* **Task requirements**
Every line in the data below that holds "documentclass" should be found and copied.

--- Dataset excerpts ---

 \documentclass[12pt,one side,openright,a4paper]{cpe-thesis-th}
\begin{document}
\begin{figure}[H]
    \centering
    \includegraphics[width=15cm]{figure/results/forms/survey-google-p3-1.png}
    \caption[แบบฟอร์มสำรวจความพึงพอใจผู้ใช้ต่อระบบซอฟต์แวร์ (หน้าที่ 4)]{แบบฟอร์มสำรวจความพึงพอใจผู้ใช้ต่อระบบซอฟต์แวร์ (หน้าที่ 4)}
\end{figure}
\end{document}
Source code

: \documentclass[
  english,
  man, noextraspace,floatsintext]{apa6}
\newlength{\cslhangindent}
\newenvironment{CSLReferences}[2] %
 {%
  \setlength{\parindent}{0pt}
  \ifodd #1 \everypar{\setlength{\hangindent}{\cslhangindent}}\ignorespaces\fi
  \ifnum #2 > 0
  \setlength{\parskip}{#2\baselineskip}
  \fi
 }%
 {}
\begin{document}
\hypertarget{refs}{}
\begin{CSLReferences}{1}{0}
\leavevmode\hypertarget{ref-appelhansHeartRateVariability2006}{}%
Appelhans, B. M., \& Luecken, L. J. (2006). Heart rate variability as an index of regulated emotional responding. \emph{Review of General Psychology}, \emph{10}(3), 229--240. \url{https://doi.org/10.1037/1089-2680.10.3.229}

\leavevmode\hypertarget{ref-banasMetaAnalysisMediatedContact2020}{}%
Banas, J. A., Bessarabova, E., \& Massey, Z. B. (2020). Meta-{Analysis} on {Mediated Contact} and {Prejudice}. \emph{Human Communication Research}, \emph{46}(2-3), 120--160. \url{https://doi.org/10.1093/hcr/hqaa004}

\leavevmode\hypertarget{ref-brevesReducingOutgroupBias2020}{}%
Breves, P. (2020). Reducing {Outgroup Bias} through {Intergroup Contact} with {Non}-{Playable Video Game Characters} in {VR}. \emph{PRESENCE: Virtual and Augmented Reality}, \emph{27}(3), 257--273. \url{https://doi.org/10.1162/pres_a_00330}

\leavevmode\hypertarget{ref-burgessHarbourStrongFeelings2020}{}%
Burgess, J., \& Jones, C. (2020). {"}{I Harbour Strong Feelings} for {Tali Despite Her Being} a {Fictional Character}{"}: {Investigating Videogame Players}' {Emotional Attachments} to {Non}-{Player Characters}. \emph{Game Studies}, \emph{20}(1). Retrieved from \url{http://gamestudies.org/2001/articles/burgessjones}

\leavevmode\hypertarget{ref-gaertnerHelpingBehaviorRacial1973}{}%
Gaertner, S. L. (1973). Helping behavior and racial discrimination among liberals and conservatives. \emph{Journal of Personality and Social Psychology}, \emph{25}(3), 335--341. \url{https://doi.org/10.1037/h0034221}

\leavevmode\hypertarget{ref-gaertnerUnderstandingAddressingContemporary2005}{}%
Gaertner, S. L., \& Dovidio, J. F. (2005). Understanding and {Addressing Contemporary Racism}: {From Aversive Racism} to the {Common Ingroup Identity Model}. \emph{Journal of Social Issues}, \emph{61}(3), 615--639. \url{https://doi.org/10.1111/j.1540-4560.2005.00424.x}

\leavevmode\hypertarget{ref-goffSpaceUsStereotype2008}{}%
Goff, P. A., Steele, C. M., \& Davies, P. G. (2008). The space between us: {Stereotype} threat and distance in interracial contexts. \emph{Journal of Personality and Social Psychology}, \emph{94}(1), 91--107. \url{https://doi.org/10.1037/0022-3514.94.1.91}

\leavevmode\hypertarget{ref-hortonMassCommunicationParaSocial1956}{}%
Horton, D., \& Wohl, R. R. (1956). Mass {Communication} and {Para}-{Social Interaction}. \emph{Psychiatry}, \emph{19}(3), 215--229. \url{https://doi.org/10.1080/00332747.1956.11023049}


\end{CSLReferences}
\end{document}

---

* **Exercise answer**
 \documentclass[12pt,one side,openright,a4paper]{cpe-thesis-th}
: \documentclass[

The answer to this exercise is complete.